Smt. Sarala Devi

Born :- 19-Aug-1904
Died :- 04-Oct-1986
Place of Birth :- Narilo, Balikuda, Jagatsinghpur

Sarala Devi was born in Narilo village under Balikuda in Jagatsinghpur under the undivided Cuttack district. Her father’s name was Basudev Kanungo and mother’s name was Padmavati Devi. After her birth, she spent her childhood under the tutelage of Hemant Kumari and Balamukunda. Sarala Devi was the granddaughter of the famous Nandkishore Das who then worked as superintendent of the princely states.

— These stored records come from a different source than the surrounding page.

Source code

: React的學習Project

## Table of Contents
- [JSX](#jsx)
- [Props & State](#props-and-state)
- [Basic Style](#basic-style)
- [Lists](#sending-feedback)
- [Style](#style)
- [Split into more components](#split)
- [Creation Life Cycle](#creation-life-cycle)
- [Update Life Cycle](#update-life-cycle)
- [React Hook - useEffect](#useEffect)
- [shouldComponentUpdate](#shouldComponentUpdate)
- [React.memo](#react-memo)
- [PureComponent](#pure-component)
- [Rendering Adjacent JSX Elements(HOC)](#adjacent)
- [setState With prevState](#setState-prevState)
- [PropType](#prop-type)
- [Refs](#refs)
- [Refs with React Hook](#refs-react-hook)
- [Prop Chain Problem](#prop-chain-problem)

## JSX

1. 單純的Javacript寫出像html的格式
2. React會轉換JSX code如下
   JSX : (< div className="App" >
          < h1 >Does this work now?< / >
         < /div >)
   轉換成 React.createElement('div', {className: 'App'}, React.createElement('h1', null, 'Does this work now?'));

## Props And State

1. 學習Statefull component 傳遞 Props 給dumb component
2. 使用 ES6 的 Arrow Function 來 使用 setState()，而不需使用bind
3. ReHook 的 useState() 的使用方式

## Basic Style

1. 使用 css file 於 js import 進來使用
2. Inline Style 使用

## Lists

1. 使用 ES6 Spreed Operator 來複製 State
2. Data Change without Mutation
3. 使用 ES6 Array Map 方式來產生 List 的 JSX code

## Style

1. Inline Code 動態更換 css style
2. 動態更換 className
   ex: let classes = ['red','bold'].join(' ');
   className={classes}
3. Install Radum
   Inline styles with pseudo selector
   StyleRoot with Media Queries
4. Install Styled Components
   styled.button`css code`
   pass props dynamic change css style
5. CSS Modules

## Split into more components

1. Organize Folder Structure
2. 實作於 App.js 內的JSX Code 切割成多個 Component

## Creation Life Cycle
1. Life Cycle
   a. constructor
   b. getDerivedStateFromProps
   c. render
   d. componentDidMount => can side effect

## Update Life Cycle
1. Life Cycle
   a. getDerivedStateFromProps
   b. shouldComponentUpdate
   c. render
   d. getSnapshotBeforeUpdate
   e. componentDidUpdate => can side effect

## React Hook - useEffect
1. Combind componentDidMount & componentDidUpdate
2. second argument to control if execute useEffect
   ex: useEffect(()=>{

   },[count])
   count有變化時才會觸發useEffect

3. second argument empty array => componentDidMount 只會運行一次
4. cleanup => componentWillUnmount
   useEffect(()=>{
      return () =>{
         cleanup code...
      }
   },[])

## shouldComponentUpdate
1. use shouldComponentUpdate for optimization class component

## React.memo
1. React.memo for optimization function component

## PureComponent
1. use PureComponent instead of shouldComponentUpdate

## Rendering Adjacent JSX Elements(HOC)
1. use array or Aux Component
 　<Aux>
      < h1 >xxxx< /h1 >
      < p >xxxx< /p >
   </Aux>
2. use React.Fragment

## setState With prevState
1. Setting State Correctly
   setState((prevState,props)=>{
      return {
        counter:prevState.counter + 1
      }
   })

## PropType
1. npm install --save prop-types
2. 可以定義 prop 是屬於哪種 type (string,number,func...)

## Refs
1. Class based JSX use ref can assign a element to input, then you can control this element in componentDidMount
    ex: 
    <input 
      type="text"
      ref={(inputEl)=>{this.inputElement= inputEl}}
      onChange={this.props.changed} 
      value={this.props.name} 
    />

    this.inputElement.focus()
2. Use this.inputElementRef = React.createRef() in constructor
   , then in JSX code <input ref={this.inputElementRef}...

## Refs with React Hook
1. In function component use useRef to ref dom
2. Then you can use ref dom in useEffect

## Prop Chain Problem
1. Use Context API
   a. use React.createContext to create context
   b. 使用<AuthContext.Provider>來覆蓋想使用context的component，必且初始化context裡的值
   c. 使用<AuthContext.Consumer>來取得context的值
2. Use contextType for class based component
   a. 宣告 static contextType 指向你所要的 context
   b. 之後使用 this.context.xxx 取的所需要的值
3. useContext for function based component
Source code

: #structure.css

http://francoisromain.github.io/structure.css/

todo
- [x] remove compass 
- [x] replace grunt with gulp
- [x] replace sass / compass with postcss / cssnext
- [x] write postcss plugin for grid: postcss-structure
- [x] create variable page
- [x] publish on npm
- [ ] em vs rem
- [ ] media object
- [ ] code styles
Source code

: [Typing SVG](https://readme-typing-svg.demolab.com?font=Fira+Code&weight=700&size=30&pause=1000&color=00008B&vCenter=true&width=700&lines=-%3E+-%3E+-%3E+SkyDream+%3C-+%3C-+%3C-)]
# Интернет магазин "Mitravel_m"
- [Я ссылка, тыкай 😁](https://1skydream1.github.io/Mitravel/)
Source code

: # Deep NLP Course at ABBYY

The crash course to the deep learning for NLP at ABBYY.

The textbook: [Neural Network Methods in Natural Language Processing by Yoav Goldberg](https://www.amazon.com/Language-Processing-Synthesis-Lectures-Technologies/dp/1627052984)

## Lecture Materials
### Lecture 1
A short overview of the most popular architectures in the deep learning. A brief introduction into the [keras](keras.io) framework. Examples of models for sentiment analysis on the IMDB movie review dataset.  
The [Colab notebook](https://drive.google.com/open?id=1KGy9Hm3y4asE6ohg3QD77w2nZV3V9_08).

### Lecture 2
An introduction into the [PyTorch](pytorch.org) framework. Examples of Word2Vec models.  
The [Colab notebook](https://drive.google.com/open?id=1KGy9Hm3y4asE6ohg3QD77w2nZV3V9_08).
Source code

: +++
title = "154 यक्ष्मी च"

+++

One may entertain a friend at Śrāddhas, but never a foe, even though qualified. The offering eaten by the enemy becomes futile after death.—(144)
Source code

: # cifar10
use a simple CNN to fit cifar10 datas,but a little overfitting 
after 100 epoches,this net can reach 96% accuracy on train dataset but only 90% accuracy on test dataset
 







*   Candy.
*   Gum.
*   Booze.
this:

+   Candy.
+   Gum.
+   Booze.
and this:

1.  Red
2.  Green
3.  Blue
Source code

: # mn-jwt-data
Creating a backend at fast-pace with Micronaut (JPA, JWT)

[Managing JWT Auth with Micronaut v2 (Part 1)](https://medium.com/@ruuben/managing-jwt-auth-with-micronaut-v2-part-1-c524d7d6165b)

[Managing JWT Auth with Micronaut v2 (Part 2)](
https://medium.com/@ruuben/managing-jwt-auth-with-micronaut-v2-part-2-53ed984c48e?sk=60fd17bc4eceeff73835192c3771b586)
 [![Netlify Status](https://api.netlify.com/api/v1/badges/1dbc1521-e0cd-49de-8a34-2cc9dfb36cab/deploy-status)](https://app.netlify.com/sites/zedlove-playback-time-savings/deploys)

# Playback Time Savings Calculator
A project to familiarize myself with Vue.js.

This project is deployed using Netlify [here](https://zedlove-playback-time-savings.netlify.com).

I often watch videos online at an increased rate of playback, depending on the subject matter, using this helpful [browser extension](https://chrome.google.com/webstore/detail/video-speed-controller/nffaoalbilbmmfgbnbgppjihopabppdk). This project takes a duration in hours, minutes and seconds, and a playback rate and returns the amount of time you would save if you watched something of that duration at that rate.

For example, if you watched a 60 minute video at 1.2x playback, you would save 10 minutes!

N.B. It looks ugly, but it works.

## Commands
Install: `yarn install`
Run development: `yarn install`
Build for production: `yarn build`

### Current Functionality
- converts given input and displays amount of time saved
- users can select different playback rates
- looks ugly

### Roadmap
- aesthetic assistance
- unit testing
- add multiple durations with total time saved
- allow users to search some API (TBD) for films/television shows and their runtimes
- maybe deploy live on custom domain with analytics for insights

At that time, Sarala Devi passed the matriculation examination with appreciable marks but was denied higher education by the family head. So Hemant Kumari hired a Christian teacher and arranged for her study of English and Bengali. Her Sharp memory helped her make great strides in education.

Sarala Devi, from her childhood days, fought against the evil practices prevalent in the society. Following the declaration of Odisha as a separate state in 1936, the Congress fielded candidates for the state Assembly under the rule of provincial autonomy. She was the first woman legislator in the Odisha Legislative Assembly. She introduced Bills to amend the Child Marriage Act and abolish the Poili Act and got them passed without much opposition. She also raised her voice in the Assembly against various social evils, which, she believed, hindered progress. She served as Speaker of the state Assembly for one day. She was the first and the foremost woman to try to adopt Odia as the official language.

For long ten years from 1922 to 1952, Sarala Devi was secretary and vice-president respectively of the Utkal Sahitya Samaj, the oldest literary institution of the state. She was the first female director of the Cooperative Bank.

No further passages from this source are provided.